Task to carry out: Lines from the entries below that hold "project" form the answer; copy all of them.

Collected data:

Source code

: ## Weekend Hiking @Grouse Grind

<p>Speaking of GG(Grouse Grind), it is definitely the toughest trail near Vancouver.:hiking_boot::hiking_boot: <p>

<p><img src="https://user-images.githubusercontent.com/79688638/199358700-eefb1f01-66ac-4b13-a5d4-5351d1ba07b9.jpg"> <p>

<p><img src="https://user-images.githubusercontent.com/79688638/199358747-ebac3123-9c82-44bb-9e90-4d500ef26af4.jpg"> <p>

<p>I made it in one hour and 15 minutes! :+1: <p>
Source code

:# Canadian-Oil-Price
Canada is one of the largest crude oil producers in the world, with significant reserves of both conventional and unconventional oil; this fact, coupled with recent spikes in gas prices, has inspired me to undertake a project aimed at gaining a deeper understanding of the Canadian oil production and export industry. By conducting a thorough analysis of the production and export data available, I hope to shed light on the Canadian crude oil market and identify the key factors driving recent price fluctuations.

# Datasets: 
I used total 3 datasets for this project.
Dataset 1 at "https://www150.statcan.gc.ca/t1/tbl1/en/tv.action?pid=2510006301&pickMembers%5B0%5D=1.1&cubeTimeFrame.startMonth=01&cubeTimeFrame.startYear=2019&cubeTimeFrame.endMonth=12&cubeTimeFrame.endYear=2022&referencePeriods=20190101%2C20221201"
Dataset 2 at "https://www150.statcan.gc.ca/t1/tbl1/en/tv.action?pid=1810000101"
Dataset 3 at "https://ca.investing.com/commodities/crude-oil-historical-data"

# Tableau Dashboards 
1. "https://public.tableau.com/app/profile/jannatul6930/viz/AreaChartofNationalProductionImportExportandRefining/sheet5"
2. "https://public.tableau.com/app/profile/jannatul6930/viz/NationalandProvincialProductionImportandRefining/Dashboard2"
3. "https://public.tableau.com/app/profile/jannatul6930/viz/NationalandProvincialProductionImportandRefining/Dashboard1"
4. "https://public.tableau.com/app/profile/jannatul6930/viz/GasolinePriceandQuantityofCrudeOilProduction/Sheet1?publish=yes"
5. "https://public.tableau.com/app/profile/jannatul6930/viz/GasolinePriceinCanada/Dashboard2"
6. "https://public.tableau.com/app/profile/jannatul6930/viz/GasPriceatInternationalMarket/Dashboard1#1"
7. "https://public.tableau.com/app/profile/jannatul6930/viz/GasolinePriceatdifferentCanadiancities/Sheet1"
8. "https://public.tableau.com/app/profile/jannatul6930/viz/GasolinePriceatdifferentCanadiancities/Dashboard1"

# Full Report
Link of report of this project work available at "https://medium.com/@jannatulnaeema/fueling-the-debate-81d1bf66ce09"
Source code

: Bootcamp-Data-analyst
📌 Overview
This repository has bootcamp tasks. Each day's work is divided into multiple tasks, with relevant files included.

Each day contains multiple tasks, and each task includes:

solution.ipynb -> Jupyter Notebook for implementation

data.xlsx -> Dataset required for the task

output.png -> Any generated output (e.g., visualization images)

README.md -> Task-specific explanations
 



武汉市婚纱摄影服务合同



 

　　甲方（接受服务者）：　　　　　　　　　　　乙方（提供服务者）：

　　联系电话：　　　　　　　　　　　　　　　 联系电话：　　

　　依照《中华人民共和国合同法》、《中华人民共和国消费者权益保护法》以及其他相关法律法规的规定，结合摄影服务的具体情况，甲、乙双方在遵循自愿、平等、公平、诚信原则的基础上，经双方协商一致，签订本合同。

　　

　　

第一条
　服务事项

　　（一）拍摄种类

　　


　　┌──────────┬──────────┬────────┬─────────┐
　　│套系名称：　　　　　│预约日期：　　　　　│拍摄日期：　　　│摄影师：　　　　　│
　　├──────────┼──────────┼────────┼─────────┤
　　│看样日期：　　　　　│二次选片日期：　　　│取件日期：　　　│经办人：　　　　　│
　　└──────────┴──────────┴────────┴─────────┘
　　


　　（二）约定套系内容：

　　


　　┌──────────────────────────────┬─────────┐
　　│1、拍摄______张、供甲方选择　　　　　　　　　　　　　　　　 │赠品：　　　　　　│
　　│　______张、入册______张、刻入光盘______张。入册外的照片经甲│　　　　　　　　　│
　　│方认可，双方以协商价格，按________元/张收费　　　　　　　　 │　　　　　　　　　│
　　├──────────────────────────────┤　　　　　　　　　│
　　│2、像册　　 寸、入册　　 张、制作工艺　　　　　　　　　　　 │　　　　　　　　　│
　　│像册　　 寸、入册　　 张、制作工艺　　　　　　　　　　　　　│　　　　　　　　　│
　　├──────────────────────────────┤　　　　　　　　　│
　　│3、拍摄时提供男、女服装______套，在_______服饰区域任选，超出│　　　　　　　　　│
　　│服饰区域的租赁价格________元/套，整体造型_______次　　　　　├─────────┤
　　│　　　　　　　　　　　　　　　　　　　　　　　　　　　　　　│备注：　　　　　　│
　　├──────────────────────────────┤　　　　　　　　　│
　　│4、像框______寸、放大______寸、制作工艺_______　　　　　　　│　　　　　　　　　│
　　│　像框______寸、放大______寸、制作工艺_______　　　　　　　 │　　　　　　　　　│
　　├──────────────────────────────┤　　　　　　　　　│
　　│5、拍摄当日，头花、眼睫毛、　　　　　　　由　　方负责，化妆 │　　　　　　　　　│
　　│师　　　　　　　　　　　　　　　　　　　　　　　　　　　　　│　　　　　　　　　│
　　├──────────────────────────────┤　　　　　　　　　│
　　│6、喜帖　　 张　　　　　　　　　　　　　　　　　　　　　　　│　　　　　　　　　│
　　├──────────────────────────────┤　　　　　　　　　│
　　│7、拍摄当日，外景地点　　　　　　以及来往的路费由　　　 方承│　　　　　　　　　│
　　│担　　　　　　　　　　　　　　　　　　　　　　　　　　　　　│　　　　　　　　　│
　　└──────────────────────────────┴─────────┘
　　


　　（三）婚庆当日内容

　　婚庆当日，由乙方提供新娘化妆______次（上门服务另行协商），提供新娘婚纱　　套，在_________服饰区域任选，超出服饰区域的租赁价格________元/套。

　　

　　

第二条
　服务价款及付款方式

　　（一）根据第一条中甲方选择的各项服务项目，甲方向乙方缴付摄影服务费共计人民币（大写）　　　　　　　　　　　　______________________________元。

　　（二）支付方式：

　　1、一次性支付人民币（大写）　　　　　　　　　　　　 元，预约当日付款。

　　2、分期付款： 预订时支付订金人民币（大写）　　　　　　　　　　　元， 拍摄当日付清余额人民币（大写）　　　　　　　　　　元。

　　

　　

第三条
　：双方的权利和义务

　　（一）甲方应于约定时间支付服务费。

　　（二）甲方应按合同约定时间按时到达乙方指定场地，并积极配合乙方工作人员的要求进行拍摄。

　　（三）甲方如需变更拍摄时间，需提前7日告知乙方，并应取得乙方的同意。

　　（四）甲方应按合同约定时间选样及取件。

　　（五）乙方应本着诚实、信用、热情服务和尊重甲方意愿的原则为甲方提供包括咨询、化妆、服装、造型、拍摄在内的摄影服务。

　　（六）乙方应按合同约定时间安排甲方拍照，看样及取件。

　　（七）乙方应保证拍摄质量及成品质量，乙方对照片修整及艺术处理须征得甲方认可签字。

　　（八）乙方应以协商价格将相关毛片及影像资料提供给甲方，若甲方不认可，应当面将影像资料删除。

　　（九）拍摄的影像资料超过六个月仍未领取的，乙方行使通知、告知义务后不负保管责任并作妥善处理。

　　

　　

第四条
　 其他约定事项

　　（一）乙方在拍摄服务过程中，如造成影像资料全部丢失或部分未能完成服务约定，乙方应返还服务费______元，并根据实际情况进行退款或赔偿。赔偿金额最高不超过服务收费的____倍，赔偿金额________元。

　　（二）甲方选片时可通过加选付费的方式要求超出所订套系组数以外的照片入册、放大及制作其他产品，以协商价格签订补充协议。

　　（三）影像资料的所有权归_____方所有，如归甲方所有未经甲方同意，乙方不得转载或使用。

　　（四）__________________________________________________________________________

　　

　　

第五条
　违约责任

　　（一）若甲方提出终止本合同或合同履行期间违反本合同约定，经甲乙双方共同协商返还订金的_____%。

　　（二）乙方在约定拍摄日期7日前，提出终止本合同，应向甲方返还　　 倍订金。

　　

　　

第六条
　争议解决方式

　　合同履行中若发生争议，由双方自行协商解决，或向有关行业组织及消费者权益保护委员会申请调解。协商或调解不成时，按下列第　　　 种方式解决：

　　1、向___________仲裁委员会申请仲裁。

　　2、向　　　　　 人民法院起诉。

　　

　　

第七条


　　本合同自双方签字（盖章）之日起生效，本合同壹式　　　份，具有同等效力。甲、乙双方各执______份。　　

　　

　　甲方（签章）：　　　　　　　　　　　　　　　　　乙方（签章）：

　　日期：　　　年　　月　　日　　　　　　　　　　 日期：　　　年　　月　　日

Your response:
Canada is one of the largest crude oil producers in the world, with significant reserves of both conventional and unconventional oil; this fact, coupled with recent spikes in gas prices, has inspired me to undertake a project aimed at gaining a deeper understanding of the Canadian oil production and export industry. By conducting a thorough analysis of the production and export data available, I hope to shed light on the Canadian crude oil market and identify the key factors driving recent price fluctuations.
I used total 3 datasets for this project.
Link of report of this project work available at "https://medium.com/@jannatulnaeema/fueling-the-debate-81d1bf66ce09"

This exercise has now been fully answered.